The precedent of a written constitution was set by America. The Protestants who fled England found it necessary to reconfirm their principles in the new continent. In addition, after the American people got their independence, the imminent task of founding a republican country required a written constitution. However, this constitution did not come into existence without the cultural foundation of the Founding Fathers. These Fathers brought the common law tradition to America, applied it in their daily life, and undertook contracts and self-governance. Hannah Arendt claimed that the spirit of contract and the tradition of self-governance constituted the foundation of the American constitution, and the American was nothing short of a bottom-up compilation of codes of conduct from the village level. She said that “Madison’s proposals for the U.S. Constitution that the U.S. Constitution should absorb its ‘general authority’ from its ‘secondary authority’ are merely a repetition of what colonies themselves did in building state governments on a national scale.”(On Revolution, Yilin Publishing House, 2011, P. 149)
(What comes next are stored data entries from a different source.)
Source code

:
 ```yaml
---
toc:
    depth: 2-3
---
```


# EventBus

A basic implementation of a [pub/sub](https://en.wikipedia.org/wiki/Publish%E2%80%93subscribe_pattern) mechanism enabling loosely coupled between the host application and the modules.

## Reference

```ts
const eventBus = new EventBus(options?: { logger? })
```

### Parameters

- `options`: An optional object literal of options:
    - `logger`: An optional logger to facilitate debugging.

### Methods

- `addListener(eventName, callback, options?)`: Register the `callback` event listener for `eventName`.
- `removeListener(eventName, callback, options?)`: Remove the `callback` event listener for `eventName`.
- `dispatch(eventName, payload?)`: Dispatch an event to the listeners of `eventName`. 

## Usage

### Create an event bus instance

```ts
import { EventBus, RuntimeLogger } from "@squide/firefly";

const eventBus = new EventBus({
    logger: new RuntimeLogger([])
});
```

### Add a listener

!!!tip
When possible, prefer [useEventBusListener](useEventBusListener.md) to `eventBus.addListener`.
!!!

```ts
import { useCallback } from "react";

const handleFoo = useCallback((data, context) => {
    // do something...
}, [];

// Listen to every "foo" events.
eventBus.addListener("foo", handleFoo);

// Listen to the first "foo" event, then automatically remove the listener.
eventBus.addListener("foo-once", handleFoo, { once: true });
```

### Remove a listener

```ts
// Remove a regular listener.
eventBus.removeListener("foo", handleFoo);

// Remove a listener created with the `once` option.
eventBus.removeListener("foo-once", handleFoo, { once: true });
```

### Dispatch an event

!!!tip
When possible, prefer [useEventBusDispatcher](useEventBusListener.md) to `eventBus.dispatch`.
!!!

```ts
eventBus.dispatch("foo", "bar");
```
On the other hand, the principles of the common law has become the core concepts of the American Constitution. For example, the principle of “king being under the law” has been the source of tradition for checks on the power in the American Constitution. In a republican state, this principle evolved into a check on the legislative, executive and administrative branches, a mechanism of checks and balances among them. The “law” in the American context is common law. Since law is above man and the entities of man, therefore, when the man and the entities of man deviate from the law, the law will make the judgement and correction if need be. There comes the judicial review, which is a judiciary system that calls whether an act or administrative order is a violation of the constitution. This is a demonstration of another common law tradition. In England, the people who are most familiar with the common law are the judges of the general courts, and therefore, they are the interpreter of the common law. Early in the 16th and 17th century, Edward Kirk proposed that “the common law checks the acts of the parliament, and sometimes invalidate them.”(Quoted from Stoner, Theory of Common Law and Liberalism, Peking University Press, P. 23)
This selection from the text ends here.